Aziz Inan has a way of finding the beauty in every day—or, at least, on a few select dates on the calendar.

As a professor of electrical engineering at University of Portland, Inan, 65, has always had an affinity for numbers, but his appreciation goes beyond their academic application. He sees them as a kind of art. And in his estimation, palindrome dates—dates that read the same forward and backward when written numerically—are worthy of the Louvre, if not Hogwarts.

“That symmetric aspect,” he says, “has its own magic power.”

He first felt that mystical force himself 10 years ago. He recognized that Jan. 2, 2010, would be only the second eight-digit palindrome in over 600 years. He’s since kept a running tab of palindrome dates on his website, and worked to keep the public informed whenever one is upcoming.

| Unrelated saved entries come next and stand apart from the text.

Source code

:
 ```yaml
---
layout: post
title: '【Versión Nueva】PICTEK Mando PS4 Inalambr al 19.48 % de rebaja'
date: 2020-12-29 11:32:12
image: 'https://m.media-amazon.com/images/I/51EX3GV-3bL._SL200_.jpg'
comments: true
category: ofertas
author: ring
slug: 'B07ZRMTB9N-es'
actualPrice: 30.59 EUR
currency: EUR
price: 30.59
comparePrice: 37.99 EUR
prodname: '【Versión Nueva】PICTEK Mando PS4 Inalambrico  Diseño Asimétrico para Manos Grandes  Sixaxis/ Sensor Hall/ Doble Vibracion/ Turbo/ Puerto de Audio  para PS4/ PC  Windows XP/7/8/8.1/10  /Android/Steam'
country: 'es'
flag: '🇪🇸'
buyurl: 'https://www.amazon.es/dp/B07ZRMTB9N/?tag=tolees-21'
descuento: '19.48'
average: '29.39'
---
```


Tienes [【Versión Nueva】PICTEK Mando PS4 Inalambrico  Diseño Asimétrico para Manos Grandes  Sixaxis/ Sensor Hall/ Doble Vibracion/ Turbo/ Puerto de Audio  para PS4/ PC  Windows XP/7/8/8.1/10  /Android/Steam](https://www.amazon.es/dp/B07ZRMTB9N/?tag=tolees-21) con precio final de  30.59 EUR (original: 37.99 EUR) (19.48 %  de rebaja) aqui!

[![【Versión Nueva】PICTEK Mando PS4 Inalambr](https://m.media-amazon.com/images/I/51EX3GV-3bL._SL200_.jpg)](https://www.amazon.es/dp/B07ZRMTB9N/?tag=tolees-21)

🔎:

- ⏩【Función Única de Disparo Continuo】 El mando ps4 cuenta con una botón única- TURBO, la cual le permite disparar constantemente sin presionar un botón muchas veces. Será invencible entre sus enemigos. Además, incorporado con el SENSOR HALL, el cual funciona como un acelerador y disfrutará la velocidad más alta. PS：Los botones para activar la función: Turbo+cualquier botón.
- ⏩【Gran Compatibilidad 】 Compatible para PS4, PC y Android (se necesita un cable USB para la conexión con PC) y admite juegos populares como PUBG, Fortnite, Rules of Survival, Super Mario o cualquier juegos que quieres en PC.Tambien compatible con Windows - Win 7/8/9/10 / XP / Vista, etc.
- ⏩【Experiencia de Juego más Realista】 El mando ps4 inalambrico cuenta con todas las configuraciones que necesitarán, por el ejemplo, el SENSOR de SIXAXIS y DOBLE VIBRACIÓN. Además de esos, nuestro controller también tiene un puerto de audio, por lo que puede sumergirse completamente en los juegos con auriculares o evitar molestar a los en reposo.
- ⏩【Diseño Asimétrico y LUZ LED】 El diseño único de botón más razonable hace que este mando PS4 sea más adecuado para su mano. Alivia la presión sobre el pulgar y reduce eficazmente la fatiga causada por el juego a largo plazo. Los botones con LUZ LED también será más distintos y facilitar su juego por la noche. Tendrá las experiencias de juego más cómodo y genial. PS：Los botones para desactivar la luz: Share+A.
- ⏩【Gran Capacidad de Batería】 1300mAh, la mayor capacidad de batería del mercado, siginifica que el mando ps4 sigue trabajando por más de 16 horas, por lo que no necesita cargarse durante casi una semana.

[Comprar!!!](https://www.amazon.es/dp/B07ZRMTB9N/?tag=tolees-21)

As a result, he’s become the national media’s go-to contact for palindromic content: When this year’s Super Bowl fell on Feb. 2, 2020—the only day this century that’s a palindrome in both American and European date systems—he received calls from The Washington Post, USA Today and National Public Radio.   

His phone should be ringing quite a bit in 2021: It’s the last time we’ll see two palindrome dates—1/20/2021 and 12/02/2021—in the same year for another century.

Inan knows it doesn’t seem like a big deal. But the way he sees it, palindromes are an example of the small miracles obscured by the clutter of everyday life—and once revealed, they can open the door to seeing the world a little differently.

“If I tell my student, ‘Your birthday is going to be a palindrome date three years from now,’ I see that excitement on that student’s face,” he says. “You know how you throw a stone in the water, and those waves come out circularly? That’s what I observe with this.”